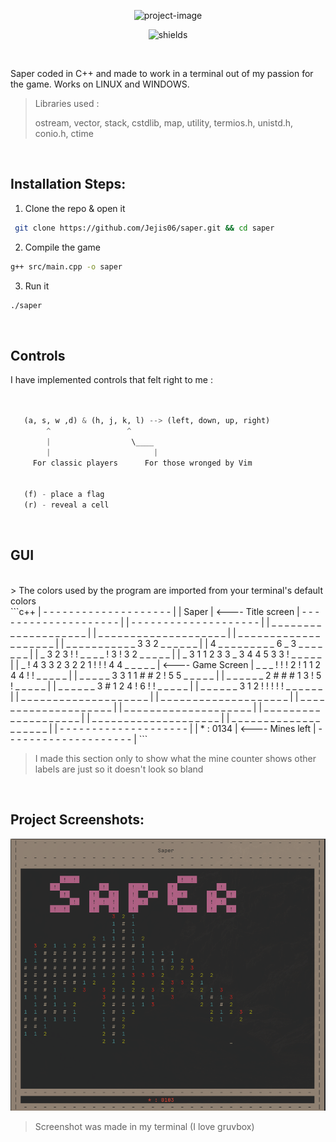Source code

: <p align="center"><img src="https://socialify.git.ci/Jejis06/saper/image?description=1&amp;descriptionEditable=Saper%20in%20terminal%20made%20in%20C%2B%2B&amp;font=Source%20Code%20Pro&amp;logo=data%3Aimage%2Fpng%3Bbase64%2CiVBORw0KGgoAAAANSUhEUgAAAO4AAACyCAYAAABFovOuAAAIM0lEQVR4Xu3dwatVVRTH8feMpEh6GAhNLEODBiEoDiQoGkV%2FQhBPooEQhJCjUARBlEYGEgQOInwE%2FQnRKArCgTiQBg2UJIdCYhRlkS9xVtx9n%2Fvcdfc5Z52P03v22nt9f%2Bv79n1evK4eOHBgc8UfBBAYFYFV4o4qL4dF4CEB4hoEBEZIgLgjDM2RESCuGUBghASIO8LQHBkB4poBBEZIgLgjCG3nyv3iKe%2BsbBtBBysrT%2B3dVzzn7zeud%2BphbW1Hcd2Lzz9bfO3KtW777V5%2Fp1jz1sbnnXrouoi4Xck1XEfc2bCJ23AIbVVPgLjE%2FT8BN269R81XEJe4xG2u3eIbEpe4xF3co%2BYViEtc4jbXbvENiUtc4i7ukQoI9E7AX071HoEDIFBPgLj1zKxAoHcCxO09AgdAoJ4AceuZWYFA7wSI23sEDoBAPQHi1jOzAoHeCRC39wgcAIF6AsStZ2YFAr0TIG7vETgAAvUEiFvPzAoEeidA3N4jcAAE6gkQt56ZFQj0ToC4vUfgAAjUExiUuCdP3C12cPbcWn13D1Z8dHi9uO7DyxudalpUT2AZXxZXf4rFVviyuAI%2F4i42WENeTdzYdNy4sTxVKxAgbuxoEDeWp2rEbTIDxG2C2SZu3NgZIG4sT9XcuE1mgLhNMNvEjRs7A4MSN7Y11RDIS4C4ebPVWWICxE0crtbyEiBu3mx1lpgAcROHq7W8BIibN1udJSZA3MThai0vgfTiPnP4lWJ6v1z%2BfhTJvvnGH8VzfvX1k6PoYe3goeI57169MooehnRI4g4pjcJZiDuCkBofkbiNgXfZjrhdqOVeQ9wR5EvcEYTU%2BIjEbQy8y3bE7UIt9xrijiBf4o4gpMZHJG5j4F22I24XarnXDErcU8feKtI%2Bc%2BHLTknsXj9SXHdr41KnmvMW7T12vPjyjQvnO%2B137uyd4roTJ3d2qjlv0Z733i%2B%2BfPPTTzrt98IcLj915NLpIAssWsZ8npwz82fnzDxxFwhy1lLizgZK3NlciFsQ0I1b%2F5PJjTubmRu3MEvLAENc4tYTIG4VM%2BLOxuV33KoxWtrDy5hPb5W9VQ4bWG%2BV3bhVw7SMn2jeKldF8PBh4hK3fmqsQACBLQkM6uOgLU%2FrAQQQeEiAuAYBgRESIO4IQ3NkBIhrBhAYIQHijjA0R0aAuGYAgRESGJS4zx15t4jw50ufFV9bXS2T3759e%2FHFe%2Ff%2BCo%2Fs9AdvF2ue%2FviLTvudOb5eXHfq%2FEanmhbVE9i%2Fvzwv166V56x%2Bp61XEHdrRlVPELcK16geJm4hLjfubDBu3GH4TVziVk0icatwLe1h4hK3ariIW4VraQ8Tl7hVw0XcKlxLe5i4xK0aLuJW4Vraw8RdGlqFEZgGgUF9HDQN5LpEYHECxF2coQoINCdA3ObIbYjA4gSIuzhDFRBoToC4zZHbEIHFCRB3cYYqINCcwKDE%2Fe7vX4sAXn386U5wdu36p7ju9u3HOtVsvejll%2FYUt%2Fzhx5utjzP6%2Feb8Y7KVzZF0R9wRBEXc2JCIG8tzxY07GyhxYweNuLE8iVvgSdzYQSNuLE%2FiEjd4omaXI24wZm%2BVvVUOHqmZ5YgbTJm4xA0eKeK2ALr3fvmjmxvbun10s37kt%2BLRNy7tiG9r3jfXbXb7sOHQ%2Fn3Fc165dn0UPcQfctoVB%2FVxEHFnDyNxpy3prO6JGz0TbtxoourNIEDc6LEgbjRR9Yj7XwJ%2Bxy04sYQfPuyLJeDGjeX54D8unfNhg7%2BciqY92XrEjY6euNFE1Rv6W2UJIYDAoxEY1I37aEf2FAIIENcMIDBCAsQdYWiOjABxzQACIyRA3BGG5sgIENcMIDBCAsQNDu3o0fIX3l282O0L74KPuGW511%2F7s%2FjMN98%2BseV6DyyfAHGDGRM3GKhyMwkQN3gwiBsMVDnitpgB4ragbA83bvAMEDcYqHJu3BYzQNwWlO3hxg2eAeIGA1XOjWsGEMhCwI2bJUl9TIoAcScVt2azECBuliT1MSkCxJ1U3JrNQoC4WZLUx6QIEHdScWs2CwHiZklSH5MiQNxJxa3ZLASImyVJfUyKAHEnFbdmsxAgbpYk9TEpAsSdVNyazUKAuFmS1MekCBB3UnFrNgsB4mZJUh%2BTIkDcScWt2SwEiJslSX1MigBxJxW3ZrMQIG6WJPUxKQLEnVTcms1CgLhZkpxgH6tzet5MzoO4yQPO3B5xM6ert7QEiJs2Wo1lJkDczOnqLS0B4qaNVmOZCRA3c7p6S0uAuGmj1RgCOQn4OChnrrpKToC4yQPWXk4CxM2Zq66SEyBu8oC1l5MAcXPmqqvkBIibPGDt5SRA3Jy5Dq6rq1c3imc6eHC9%2BNqUP6udFyJxBzfiOQ9E3NhciRvLU7UCAeLGjgZxY3mqRtwmM0DcJpht4saNnQHixvJUzY3bZAaI2wSzTdy4sTNA3FieqiHQhABxm2C2CQKxBIgby1M1BJoQIG4TzDZBIJYAcWN5qoZAEwLEbYLZJgjEEiBuLE%2FVEGhCgLhNMNsEgVgCxI3lqRoCTQgQtwlmmyAQS4C4sTxVQ6AJAeI2wWwTBGIJEDeWp2oINCFA3CaYbYJALAHixvJUDYEmBIjbBLNNEIglQNxYnqoh0IQAcZtgtgkCsQSIG8tTNQSaECBuE8w2QSCWAHFjeaqGQBMCxG2C2SbzCPj%2Fgerng7j1zKwIJkDceqDErWdmRTAB4tYDJW49MyuCCRC3Hihx65lZEUyAuPVAiVvPzIpgAsStB0rcemZWBBMgbj1Q4tYzswKB3gkQt%2FcIHACBegLErWdmBQK9E%2FgXRa3%2BZOhX62EAAAAASUVORK5CYII%3D&amp;name=1&amp;owner=1&amp;pattern=Solid&amp;theme=Dark" alt="project-image"></p>

<p align="center"><img src="https://img.shields.io/github/stars/Jejis06/saper?style=for-the-badge" alt="shields"></p>

<br>

Saper coded in C++ and made to work in a terminal out of my passion for the game. Works on LINUX and WINDOWS.



> Libraries used :
>
> ostream, vector, stack, cstdlib, map, utility, termios.h, unistd.h, conio.h, ctime



<br>

##  Installation Steps:

1. Clone the repo &amp; open it


```bash
 git clone https://github.com/Jejis06/saper.git && cd saper
```

2. Compile the game

```bash
g++ src/main.cpp -o saper
```

3. Run it

```bash
./saper
```

<br>

## Controls

 I have implemented controls that felt right to me : 
 ```python
    

    (a, s, w ,d) & (h, j, k, l) --> (left, down, up, right)
         ^                 ^
         |                  \____
         |                       |
      For classic players      For those wronged by Vim

   
    (f) - place a flag  
    (r) - reveal a cell
 ```

<br>

## GUI
<br>
> The colors used by the program are imported from your terminal's default colors

<br>
```c++
 |  -  -  -  -  -  -  -  -  -  -  -  -  -  -  -  -  -  -  -  -  | 
 |                            Saper                             |  <----  Title screen
 |  -  -  -  -  -  -  -  -  -  -  -  -  -  -  -  -  -  -  -  -  | 
 |  -  -  -  -  -  -  -  -  -  -  -  -  -  -  -  -  -  -  -  -  | 
 |  _  _  _  _  _  _  _  _  _  _  _  _  _  _  _  _  _  _  _  _  | 
 |  _  _  _  _  _  _  _  _  _  _  _  _  _  _  _  _  _  _  _  _  | 
 |  _  _  _  _  _  _  _  _  _  _  _  _  _  _  _  _  _  _  _  _  | 
 |  _  _  _  _  _  _  _  _  _  _  _  3  3  2  _  _  _  _  _  _  | 
 |  4  _  _  _  _  _  _  _  _  _  6  _  3  _  _  _  _  _  _  _  | 
 |  _  3  2  3  !  !  _  _  _  _  !  3  !  3  2  _  _  _  _  _  | 
 |  _  3  1  1  2  3  3  _  3  4  4  5  3  3  !  _  _  _  _  _  | 
 |  _  !  4  3  3  2  3  2  2  1  !  !  !  4  4  _  _  _  _  _  |  <---- Game Screen
 |  _  _  _  !  !  !  2  !  1  1  2  4  4  !  !  _  _  _  _  _  | 
 |  _  _  _  _  _  3  3  1  1  #  #  2  !  5  5  _  _  _  _  _  | 
 |  _  _  _  _  _  _  2  #  #  #  1  3  !  5  !  _  _  _  _  _  | 
 |  _  _  _  _  _  _  3  #  1  2  4  !  6  !  !  _  _  _  _  _  | 
 |  _  _  _  _  _  _  3  1  2  !  !  !  !  !  _  _  _  _  _  _  | 
 |  _  _  _  _  _  _  _  _  _  _  _  _  _  _  _  _  _  _  _  _  | 
 |  _  _  _  _  _  _  _  _  _  _  _  _  _  _  _  _  _  _  _  _  | 
 |  _  _  _  _  _  _  _  _  _  _  _  _  _  _  _  _  _  _  _  _  | 
 |  _  _  _  _  _  _  _  _  _  _  _  _  _  _  _  _  _  _  _  _  | 
 |  _  _  _  _  _  _  _  _  _  _  _  _  _  _  _  _  _  _  _  _  | 
 |  _  _  _  _  _  _  _  _  _  _  _  _  _  _  _  _  _  _  _  _  | 
 |  _  _  _  _  _  _  _  _  _  _  _  _  _  _  _  _  _  _  _  _  | 
 |  -  -  -  -  -  -  -  -  -  -  -  -  -  -  -  -  -  -  -  -  | 
 |                         * : 0134                             |  <---- Mines left
 |  -  -  -  -  -  -  -  -  -  -  -  -  -  -  -  -  -  -  -  -  | 
```

> I made this section only to show what the mine counter shows other labels are just so it doesn't look so bland



<br>

## Project Screenshots:

<p align="center"><img src="./src/images/big.png" alt="screenshot"></p>

> Screenshot was made in my terminal (I love gruvbox)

* **WORK INSTRUCTIONS**
Return all lines in the data that include the word "left".

* **RESULT FOR THIS TASK**
    (a, s, w ,d) & (h, j, k, l) --> (left, down, up, right)
 |                         * : 0134                             |  <---- Mines left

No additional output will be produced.